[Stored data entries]
——————

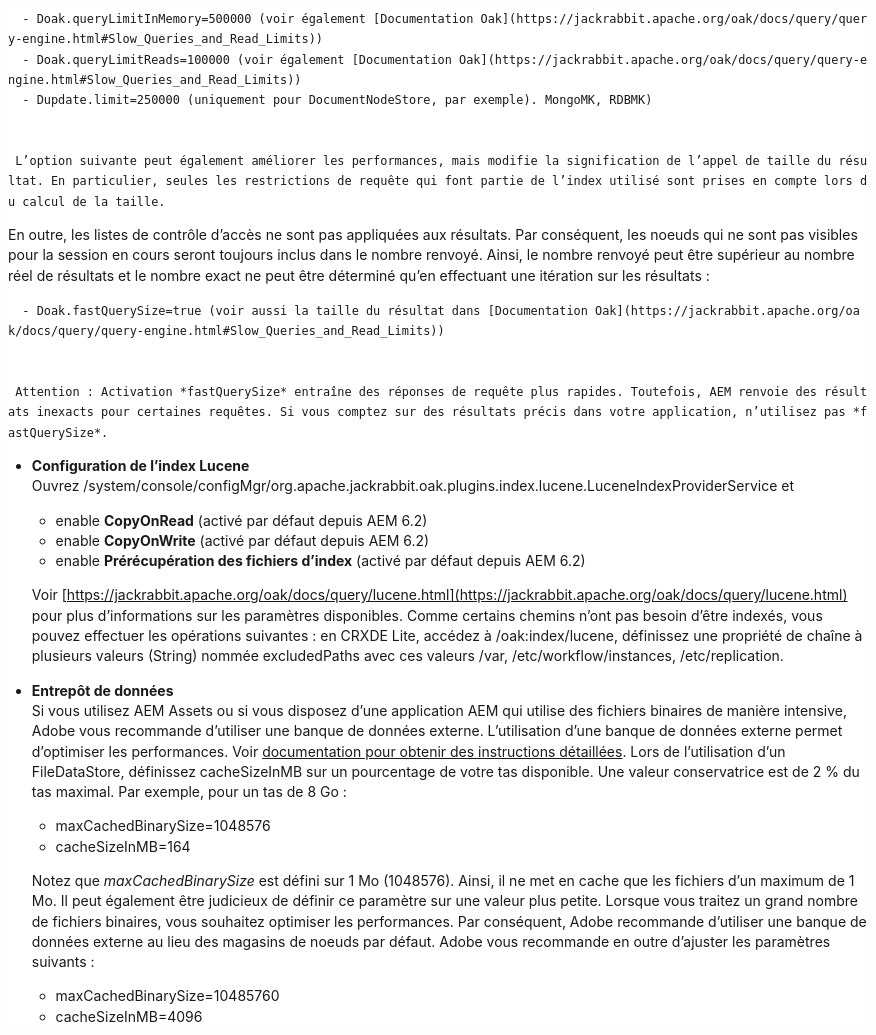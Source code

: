       - Doak.queryLimitInMemory=500000 (voir également [Documentation Oak](https://jackrabbit.apache.org/oak/docs/query/query-engine.html#Slow_Queries_and_Read_Limits))
      - Doak.queryLimitReads=100000 (voir également [Documentation Oak](https://jackrabbit.apache.org/oak/docs/query/query-engine.html#Slow_Queries_and_Read_Limits))
      - Dupdate.limit=250000 (uniquement pour DocumentNodeStore, par exemple). MongoMK, RDBMK)


     L’option suivante peut également améliorer les performances, mais modifie la signification de l’appel de taille du résultat. En particulier, seules les restrictions de requête qui font partie de l’index utilisé sont prises en compte lors du calcul de la taille.
En outre, les listes de contrôle d’accès ne sont pas appliquées aux résultats. Par conséquent, les noeuds qui ne sont pas visibles pour la session en cours seront toujours inclus dans le nombre renvoyé. Ainsi, le nombre renvoyé peut être supérieur au nombre réel de résultats et le nombre exact ne peut être déterminé qu’en effectuant une itération sur les résultats :

      - Doak.fastQuerySize=true (voir aussi la taille du résultat dans [Documentation Oak](https://jackrabbit.apache.org/oak/docs/query/query-engine.html#Slow_Queries_and_Read_Limits))


     Attention : Activation *fastQuerySize* entraîne des réponses de requête plus rapides. Toutefois, AEM renvoie des résultats inexacts pour certaines requêtes. Si vous comptez sur des résultats précis dans votre application, n’utilisez pas *fastQuerySize*.
   - <b>Configuration de l’index Lucene</b>\
     Ouvrez /system/console/configMgr/org.apache.jackrabbit.oak.plugins.index.lucene.LuceneIndexProviderService et

      - enable <b>CopyOnRead</b> (activé par défaut depuis AEM 6.2)
      - enable <b>CopyOnWrite</b> (activé par défaut depuis AEM 6.2)
      - enable <b>Prérécupération des fichiers d’index</b> (activé par défaut depuis AEM 6.2)


     Voir [https://jackrabbit.apache.org/oak/docs/query/lucene.html](https://jackrabbit.apache.org/oak/docs/query/lucene.html) pour plus d’informations sur les paramètres disponibles. Comme certains chemins n’ont pas besoin d’être indexés, vous pouvez effectuer les opérations suivantes : en CRXDE Lite, accédez à /oak:index/lucene, définissez une propriété de chaîne à plusieurs valeurs (String) nommée excludedPaths avec ces valeurs /var, /etc/workflow/instances, /etc/replication.
   - <b>Entrepôt de données</b>\
     Si vous utilisez AEM Assets ou si vous disposez d’une application AEM qui utilise des fichiers binaires de manière intensive, Adobe vous recommande d’utiliser une banque de données externe. L’utilisation d’une banque de données externe permet d’optimiser les performances. Voir [documentation pour obtenir des instructions détaillées](https://experienceleague.adobe.com/docs/experience-manager-65/deploying/deploying/data-store-config.html?lang=fr).
Lors de l’utilisation d’un FileDataStore, définissez cacheSizeInMB sur un pourcentage de votre tas disponible. Une valeur conservatrice est de 2 % du tas maximal. Par exemple, pour un tas de 8 Go :

      - maxCachedBinarySize=1048576
      - cacheSizeInMB=164

     Notez que *maxCachedBinarySize* est défini sur 1 Mo (1048576). Ainsi, il ne met en cache que les fichiers d’un maximum de 1 Mo. Il peut également être judicieux de définir ce paramètre sur une valeur plus petite.
Lorsque vous traitez un grand nombre de fichiers binaires, vous souhaitez optimiser les performances. Par conséquent, Adobe recommande d’utiliser une banque de données externe au lieu des magasins de noeuds par défaut. Adobe vous recommande en outre d’ajuster les paramètres suivants :

      - maxCachedBinarySize=10485760
      - cacheSizeInMB=4096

——————

**WORK REQUEST:**
What the records say must be written out exactly, with none of their pictures.

**ANSWER TO THE EXERCISE:**
Source code

:       - Doak.queryLimitInMemory=500000 (voir également [Documentation Oak](https://jackrabbit.apache.org/oak/docs/query/query-engine.html#Slow_Queries_and_Read_Limits))
      - Doak.queryLimitReads=100000 (voir également [Documentation Oak](https://jackrabbit.apache.org/oak/docs/query/query-engine.html#Slow_Queries_and_Read_Limits))
      - Dupdate.limit=250000 (uniquement pour DocumentNodeStore, par exemple). MongoMK, RDBMK)


     L’option suivante peut également améliorer les performances, mais modifie la signification de l’appel de taille du résultat. En particulier, seules les restrictions de requête qui font partie de l’index utilisé sont prises en compte lors du calcul de la taille.
En outre, les listes de contrôle d’accès ne sont pas appliquées aux résultats. Par conséquent, les noeuds qui ne sont pas visibles pour la session en cours seront toujours inclus dans le nombre renvoyé. Ainsi, le nombre renvoyé peut être supérieur au nombre réel de résultats et le nombre exact ne peut être déterminé qu’en effectuant une itération sur les résultats :

      - Doak.fastQuerySize=true (voir aussi la taille du résultat dans [Documentation Oak](https://jackrabbit.apache.org/oak/docs/query/query-engine.html#Slow_Queries_and_Read_Limits))


     Attention : Activation *fastQuerySize* entraîne des réponses de requête plus rapides. Toutefois, AEM renvoie des résultats inexacts pour certaines requêtes. Si vous comptez sur des résultats précis dans votre application, n’utilisez pas *fastQuerySize*.
   - <b>Configuration de l’index Lucene</b>\
     Ouvrez /system/console/configMgr/org.apache.jackrabbit.oak.plugins.index.lucene.LuceneIndexProviderService et

      - enable <b>CopyOnRead</b> (activé par défaut depuis AEM 6.2)
      - enable <b>CopyOnWrite</b> (activé par défaut depuis AEM 6.2)
      - enable <b>Prérécupération des fichiers d’index</b> (activé par défaut depuis AEM 6.2)


     Voir [https://jackrabbit.apache.org/oak/docs/query/lucene.html](https://jackrabbit.apache.org/oak/docs/query/lucene.html) pour plus d’informations sur les paramètres disponibles. Comme certains chemins n’ont pas besoin d’être indexés, vous pouvez effectuer les opérations suivantes : en CRXDE Lite, accédez à /oak:index/lucene, définissez une propriété de chaîne à plusieurs valeurs (String) nommée excludedPaths avec ces valeurs /var, /etc/workflow/instances, /etc/replication.
   - <b>Entrepôt de données</b>\
     Si vous utilisez AEM Assets ou si vous disposez d’une application AEM qui utilise des fichiers binaires de manière intensive, Adobe vous recommande d’utiliser une banque de données externe. L’utilisation d’une banque de données externe permet d’optimiser les performances. Voir [documentation pour obtenir des instructions détaillées](https://experienceleague.adobe.com/docs/experience-manager-65/deploying/deploying/data-store-config.html?lang=fr).
Lors de l’utilisation d’un FileDataStore, définissez cacheSizeInMB sur un pourcentage de votre tas disponible. Une valeur conservatrice est de 2 % du tas maximal. Par exemple, pour un tas de 8 Go :

      - maxCachedBinarySize=1048576
      - cacheSizeInMB=164

     Notez que *maxCachedBinarySize* est défini sur 1 Mo (1048576). Ainsi, il ne met en cache que les fichiers d’un maximum de 1 Mo. Il peut également être judicieux de définir ce paramètre sur une valeur plus petite.
Lorsque vous traitez un grand nombre de fichiers binaires, vous souhaitez optimiser les performances. Par conséquent, Adobe recommande d’utiliser une banque de données externe au lieu des magasins de noeuds par défaut. Adobe vous recommande en outre d’ajuster les paramètres suivants :

      - maxCachedBinarySize=10485760
      - cacheSizeInMB=4096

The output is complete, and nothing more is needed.